一般的に播種は10〜11月に行い、種皮を剥ぎ、タネの頂点を少し削り取ると発芽率が良くなります。ただ、タネを切るときには胚に傷をつけないようにしましょう。タネの尖った頂部は5mmほど、平らな底部は2mmくらい薄く切り取ります。その後、傷口からの腐敗を防ぐために日陰で乾燥させます。

...とは書いてみたものの、このHPをみて頂ければ分かると思いますが、私の場合、発芽時は室内で温々と水耕栽培させておりますので、そんなことは全然気にしていません。1ヵ月で発芽することもあれば、1年経っても発芽しない場合もあります。

ちなみに接ぎ木をする場合は、水捌けの良い土を入れた容器にタネを入れ、25℃前後で管理すると2週間ほどで発芽します。台木にする「ベーコン」の果実が手に入るのは10月以降なので、すぐに播種して下さい。この時期になると寒くなってくるので、ビニールトンネルなどを利用し締め切った状態で蒸し込み発芽させます。そしてモヤシ状に伸ばして、ボールペンほどの太さになったら接ぎ木して下さい(1〜2月頃)。

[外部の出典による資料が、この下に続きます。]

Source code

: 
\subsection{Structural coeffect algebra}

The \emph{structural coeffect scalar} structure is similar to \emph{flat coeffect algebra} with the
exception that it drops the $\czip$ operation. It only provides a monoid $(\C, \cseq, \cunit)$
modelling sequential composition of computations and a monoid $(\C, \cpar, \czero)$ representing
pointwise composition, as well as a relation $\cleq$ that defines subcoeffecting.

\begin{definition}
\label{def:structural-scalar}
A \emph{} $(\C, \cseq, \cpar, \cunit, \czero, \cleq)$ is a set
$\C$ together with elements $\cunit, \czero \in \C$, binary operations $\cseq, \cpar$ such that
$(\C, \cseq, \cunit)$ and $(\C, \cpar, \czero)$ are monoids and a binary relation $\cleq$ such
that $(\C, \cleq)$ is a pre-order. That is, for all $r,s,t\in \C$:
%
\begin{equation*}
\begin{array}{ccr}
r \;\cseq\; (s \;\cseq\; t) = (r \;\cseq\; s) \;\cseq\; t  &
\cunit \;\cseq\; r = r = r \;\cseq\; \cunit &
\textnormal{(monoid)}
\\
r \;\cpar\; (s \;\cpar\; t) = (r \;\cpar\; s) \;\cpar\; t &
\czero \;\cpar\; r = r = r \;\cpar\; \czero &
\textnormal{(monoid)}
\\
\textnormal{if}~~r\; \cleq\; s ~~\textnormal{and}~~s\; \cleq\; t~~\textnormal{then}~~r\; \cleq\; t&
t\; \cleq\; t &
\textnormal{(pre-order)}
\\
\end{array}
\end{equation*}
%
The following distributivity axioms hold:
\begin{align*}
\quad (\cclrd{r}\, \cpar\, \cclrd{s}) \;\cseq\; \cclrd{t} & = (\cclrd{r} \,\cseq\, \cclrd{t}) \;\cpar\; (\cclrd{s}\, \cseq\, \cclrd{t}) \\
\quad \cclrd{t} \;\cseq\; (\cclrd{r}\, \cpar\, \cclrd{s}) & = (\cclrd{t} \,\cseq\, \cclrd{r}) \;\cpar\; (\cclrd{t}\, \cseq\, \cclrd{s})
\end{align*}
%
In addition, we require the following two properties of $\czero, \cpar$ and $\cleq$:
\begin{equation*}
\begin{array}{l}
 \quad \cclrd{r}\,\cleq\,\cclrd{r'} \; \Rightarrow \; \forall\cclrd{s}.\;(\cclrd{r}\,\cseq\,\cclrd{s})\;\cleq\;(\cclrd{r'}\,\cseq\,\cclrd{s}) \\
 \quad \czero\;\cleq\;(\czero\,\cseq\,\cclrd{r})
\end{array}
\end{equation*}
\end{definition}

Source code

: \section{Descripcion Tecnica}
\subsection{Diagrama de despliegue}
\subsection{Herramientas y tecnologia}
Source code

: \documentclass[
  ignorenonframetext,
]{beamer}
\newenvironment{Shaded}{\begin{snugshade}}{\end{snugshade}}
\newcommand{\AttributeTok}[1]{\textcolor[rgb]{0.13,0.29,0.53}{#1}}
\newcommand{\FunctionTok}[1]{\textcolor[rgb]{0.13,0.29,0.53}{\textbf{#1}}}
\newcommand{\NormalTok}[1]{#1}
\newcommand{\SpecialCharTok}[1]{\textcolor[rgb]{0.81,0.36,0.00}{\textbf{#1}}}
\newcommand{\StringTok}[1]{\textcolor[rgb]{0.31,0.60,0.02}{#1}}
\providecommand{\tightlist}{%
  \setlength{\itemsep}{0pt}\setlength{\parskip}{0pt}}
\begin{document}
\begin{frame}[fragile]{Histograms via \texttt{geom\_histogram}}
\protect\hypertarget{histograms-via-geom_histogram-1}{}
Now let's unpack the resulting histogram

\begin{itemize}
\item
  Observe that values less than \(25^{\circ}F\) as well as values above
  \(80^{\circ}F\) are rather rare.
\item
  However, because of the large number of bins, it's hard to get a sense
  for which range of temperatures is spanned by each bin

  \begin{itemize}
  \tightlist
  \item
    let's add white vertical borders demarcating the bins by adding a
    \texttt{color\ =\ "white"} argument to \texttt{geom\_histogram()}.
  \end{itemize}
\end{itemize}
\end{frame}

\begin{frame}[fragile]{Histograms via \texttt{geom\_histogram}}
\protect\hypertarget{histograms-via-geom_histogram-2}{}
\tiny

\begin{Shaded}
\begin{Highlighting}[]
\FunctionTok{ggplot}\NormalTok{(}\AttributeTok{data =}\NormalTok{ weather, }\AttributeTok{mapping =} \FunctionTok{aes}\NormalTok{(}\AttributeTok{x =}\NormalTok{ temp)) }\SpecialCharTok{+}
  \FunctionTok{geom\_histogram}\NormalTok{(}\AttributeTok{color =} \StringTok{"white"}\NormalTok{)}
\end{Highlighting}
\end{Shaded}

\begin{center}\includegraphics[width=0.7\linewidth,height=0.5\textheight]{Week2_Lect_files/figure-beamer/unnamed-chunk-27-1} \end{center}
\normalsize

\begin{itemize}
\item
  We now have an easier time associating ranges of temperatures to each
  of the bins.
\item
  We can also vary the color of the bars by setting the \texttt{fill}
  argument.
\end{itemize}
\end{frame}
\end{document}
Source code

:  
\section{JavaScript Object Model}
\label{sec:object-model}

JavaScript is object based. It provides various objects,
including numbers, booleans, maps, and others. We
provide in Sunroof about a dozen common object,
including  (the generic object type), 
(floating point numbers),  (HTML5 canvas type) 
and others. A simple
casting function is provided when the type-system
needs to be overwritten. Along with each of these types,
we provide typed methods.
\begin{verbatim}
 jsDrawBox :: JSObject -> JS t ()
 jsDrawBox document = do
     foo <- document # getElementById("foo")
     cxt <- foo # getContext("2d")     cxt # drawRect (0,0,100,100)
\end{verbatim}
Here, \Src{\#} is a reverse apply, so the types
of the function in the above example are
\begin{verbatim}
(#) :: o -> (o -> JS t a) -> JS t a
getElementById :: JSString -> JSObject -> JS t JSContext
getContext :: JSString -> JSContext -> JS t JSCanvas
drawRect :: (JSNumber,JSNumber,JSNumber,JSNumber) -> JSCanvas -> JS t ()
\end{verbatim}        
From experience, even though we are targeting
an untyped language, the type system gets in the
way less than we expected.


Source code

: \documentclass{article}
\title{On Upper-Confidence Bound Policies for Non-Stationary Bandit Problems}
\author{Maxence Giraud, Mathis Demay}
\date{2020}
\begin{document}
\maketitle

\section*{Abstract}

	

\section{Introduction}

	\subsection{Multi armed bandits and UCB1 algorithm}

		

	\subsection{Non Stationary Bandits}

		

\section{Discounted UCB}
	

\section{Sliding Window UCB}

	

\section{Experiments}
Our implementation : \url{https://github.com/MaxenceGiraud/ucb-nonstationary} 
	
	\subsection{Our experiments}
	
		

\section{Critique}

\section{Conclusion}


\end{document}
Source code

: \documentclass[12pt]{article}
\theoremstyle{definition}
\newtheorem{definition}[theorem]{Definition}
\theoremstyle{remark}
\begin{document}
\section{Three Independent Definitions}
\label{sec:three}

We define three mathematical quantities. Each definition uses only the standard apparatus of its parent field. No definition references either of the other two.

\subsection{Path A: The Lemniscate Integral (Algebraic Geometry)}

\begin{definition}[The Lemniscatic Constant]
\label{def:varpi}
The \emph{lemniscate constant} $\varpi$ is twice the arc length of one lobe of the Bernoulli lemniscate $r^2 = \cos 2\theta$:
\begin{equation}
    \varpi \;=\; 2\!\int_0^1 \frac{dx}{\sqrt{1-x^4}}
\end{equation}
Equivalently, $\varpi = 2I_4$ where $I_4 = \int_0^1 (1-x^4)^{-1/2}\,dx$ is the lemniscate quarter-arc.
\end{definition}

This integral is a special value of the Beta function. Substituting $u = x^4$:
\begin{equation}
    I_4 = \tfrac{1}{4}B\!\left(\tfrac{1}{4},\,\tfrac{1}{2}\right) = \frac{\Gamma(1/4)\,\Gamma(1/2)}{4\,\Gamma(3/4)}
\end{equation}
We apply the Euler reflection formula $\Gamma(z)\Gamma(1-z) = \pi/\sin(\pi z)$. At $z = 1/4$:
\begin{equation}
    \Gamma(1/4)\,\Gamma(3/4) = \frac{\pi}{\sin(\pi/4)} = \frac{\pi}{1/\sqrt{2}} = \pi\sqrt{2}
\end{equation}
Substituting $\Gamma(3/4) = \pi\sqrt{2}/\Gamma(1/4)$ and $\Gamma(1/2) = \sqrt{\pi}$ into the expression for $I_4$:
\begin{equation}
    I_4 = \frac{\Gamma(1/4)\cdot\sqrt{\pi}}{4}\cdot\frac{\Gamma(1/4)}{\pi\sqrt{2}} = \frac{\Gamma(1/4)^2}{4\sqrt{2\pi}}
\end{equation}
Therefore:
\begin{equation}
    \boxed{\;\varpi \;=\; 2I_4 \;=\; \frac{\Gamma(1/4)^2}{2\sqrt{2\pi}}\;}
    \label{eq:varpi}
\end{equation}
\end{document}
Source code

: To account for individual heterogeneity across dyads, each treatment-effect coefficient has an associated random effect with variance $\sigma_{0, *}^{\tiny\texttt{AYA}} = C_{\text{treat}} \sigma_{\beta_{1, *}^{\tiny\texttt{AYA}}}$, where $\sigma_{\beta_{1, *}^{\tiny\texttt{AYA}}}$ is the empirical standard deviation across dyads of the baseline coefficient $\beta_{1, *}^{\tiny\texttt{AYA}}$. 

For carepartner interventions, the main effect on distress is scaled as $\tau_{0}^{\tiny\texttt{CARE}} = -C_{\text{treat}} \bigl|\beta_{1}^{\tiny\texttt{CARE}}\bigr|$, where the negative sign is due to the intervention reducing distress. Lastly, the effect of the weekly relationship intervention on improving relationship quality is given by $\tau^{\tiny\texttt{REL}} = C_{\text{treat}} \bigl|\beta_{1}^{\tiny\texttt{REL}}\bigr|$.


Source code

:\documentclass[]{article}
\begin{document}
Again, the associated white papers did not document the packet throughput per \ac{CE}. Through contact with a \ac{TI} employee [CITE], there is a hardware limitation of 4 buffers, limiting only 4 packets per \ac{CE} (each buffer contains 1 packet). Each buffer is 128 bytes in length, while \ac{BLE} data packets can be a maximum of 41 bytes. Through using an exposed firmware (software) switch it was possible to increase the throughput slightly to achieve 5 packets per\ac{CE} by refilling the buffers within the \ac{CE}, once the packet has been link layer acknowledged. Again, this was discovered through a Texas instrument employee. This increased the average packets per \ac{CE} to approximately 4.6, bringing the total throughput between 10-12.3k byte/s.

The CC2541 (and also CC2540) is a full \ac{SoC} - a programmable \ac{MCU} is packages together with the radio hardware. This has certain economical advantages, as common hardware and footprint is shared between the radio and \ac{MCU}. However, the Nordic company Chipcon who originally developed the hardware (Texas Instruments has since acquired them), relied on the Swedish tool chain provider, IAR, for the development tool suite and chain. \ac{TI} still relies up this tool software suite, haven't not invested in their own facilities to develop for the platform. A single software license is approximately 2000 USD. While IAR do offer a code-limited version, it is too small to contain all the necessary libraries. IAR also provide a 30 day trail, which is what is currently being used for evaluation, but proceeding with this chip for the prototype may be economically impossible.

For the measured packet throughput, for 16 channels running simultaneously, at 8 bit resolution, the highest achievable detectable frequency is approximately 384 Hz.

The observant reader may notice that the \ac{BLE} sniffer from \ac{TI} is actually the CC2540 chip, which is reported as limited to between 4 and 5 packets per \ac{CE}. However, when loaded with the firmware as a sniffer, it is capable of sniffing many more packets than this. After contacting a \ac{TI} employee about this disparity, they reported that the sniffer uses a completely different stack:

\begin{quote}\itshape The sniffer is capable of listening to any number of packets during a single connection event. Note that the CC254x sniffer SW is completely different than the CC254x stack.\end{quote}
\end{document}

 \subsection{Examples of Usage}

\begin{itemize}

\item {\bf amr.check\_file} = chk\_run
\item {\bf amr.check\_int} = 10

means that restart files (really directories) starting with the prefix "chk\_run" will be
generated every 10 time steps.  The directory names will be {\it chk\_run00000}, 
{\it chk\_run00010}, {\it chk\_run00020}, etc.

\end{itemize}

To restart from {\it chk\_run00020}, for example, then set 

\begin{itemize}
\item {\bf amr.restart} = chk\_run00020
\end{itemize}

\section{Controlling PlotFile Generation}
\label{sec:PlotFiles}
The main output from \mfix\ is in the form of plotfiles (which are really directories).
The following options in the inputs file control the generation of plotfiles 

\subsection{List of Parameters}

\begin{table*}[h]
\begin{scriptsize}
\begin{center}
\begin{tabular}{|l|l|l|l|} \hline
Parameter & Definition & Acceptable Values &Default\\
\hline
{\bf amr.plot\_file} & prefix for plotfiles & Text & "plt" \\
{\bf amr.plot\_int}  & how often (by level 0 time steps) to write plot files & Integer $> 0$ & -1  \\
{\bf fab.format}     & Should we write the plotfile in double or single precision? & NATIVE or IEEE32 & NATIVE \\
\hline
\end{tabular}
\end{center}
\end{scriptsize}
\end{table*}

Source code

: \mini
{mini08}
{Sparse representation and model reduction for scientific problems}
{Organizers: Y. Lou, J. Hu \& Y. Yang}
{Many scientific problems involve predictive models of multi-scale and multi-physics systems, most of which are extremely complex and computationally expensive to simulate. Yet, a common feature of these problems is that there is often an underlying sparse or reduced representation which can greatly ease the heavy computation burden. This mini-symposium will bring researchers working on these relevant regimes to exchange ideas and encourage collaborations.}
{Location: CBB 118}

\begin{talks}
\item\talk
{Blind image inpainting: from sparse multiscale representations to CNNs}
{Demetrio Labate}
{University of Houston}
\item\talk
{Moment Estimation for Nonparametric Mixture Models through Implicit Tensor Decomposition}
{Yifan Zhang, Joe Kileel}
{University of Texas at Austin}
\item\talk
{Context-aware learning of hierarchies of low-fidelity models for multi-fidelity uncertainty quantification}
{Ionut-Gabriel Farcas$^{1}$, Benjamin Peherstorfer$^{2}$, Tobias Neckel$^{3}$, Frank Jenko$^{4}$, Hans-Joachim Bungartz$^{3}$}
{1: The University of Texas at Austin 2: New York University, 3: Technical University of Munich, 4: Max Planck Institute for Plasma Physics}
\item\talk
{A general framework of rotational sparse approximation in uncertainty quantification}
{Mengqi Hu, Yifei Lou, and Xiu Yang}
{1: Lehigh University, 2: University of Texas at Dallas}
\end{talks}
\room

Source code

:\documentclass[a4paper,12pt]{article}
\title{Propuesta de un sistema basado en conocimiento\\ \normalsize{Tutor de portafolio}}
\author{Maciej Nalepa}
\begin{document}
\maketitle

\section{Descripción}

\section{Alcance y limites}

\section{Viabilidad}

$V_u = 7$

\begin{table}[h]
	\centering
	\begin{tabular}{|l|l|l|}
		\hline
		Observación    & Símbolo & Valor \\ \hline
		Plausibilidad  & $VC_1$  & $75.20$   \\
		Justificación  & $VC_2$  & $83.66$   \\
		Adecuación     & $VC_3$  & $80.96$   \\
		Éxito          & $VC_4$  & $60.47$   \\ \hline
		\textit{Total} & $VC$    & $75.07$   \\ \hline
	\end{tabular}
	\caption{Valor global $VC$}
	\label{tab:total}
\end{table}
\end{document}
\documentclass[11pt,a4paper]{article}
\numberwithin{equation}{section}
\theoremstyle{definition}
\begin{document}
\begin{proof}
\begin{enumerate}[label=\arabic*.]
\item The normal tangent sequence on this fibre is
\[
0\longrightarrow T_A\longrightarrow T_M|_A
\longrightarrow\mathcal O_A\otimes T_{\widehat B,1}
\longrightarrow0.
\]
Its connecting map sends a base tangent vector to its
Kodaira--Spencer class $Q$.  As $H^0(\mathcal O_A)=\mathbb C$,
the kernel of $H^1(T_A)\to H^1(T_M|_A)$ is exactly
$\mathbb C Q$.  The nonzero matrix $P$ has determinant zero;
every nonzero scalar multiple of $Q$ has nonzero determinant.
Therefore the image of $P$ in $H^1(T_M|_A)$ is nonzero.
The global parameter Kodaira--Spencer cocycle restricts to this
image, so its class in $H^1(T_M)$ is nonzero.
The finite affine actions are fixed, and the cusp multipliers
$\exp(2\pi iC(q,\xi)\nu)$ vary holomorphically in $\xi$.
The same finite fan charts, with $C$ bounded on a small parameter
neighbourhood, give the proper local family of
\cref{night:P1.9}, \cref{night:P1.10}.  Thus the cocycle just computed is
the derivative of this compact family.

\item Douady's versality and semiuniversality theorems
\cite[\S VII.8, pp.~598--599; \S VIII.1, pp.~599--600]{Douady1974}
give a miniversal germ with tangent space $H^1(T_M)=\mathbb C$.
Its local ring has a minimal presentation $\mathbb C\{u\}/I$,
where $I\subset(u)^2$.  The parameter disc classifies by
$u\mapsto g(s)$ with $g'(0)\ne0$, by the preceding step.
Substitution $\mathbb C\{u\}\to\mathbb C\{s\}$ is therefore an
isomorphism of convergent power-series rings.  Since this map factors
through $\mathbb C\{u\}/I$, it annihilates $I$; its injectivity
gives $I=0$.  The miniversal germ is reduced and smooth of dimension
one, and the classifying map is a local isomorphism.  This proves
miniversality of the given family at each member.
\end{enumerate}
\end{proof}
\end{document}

春になればビニールトンネルから外に出しても大丈夫ですが、急に直射日光に当てると日焼けをおこすので注意しましょう。



適した環境と管理

アボカド栽培を本格的に露地で行う場合は、柑橘系の果実を栽培できるところが適しています。その主たる条件を挙げると、南に面した緩斜面であること。気流の停滞がないこと。強風被害が少ないこと。水捌けが良く、水もちが良いこと。弱酸性であることです。鉢植え栽培であれば、水捌けの良い植木鉢に水もちの良い土を入れ、日当たりの良い南側に置いて、雨風の強い日には避難するなどすれば条件を満たせるはずです。

弱酸性(pH5.5)土壌を保つためには、石灰を散布して調整します。アボカドの産地であるカリフォルニアでは、アルカリ性の土壌のため鉄や亜鉛が不足するため微量元素の散布を行っています。pHがあまりにも高い場合はイオウ粉末を散布することもあるようですが、日本ではほとんど行われません。

ポットで育苗された接ぎ木や台木の植え付けは、遅霜の心配のない4〜5月頃に行います。長くポットに入れたままにしておくと底の部分で根がクルクルに丸まってしまうため、育苗はできるだけ短期間(約1年)に留めるようにします。アボカドは根が弱いので移植をあまり好みません。大きめの鉢に移植する場合は、根を傷めないように細心の注意が必要です。また、根が柔らかく切れやすいので、移植後は風で根元が揺すられないように支柱を立てると良いかもしれません。

アボカドを定植してからは霜に注意してください。霜にあたったり、雪が積もったりすると葉焼けをおこしてしまいます。霜が降りるということは気流が停滞しているということなので、鉢植えなら場所を移動して気流が停滞しないようにしましょう。

「ベーコン」などの直立性品種では、新梢がどんどん伸びていくので先端を摘芯し、側枝の生長を促し丸みを帯びた樹形に仕立てていきます。

アボカドは剪定しないと内部の枝が枯れてきます。枯れ枝が多くなると炭そ病の原因になるので、枯れ枝は取り除き樹冠内部が混み合わないようにします。枯れ枝ができてしまう原因は、太陽光線が不足している証拠なので、枝の間引き剪定を行って下さい。ただし、この剪定を真冬に行ってはいけません。理由は冷害を助長する(寒波から樹を守るには枝葉が必要)からで、暖かい地域であれば心配ないかもしれません。

実がなるのはちゃんとした苗木を購入して育てても5年はかかるので、我が家のような実生鉢植え栽培は初結実まで何年かかるか分かりません。どうか気長にお付き合い下さいね!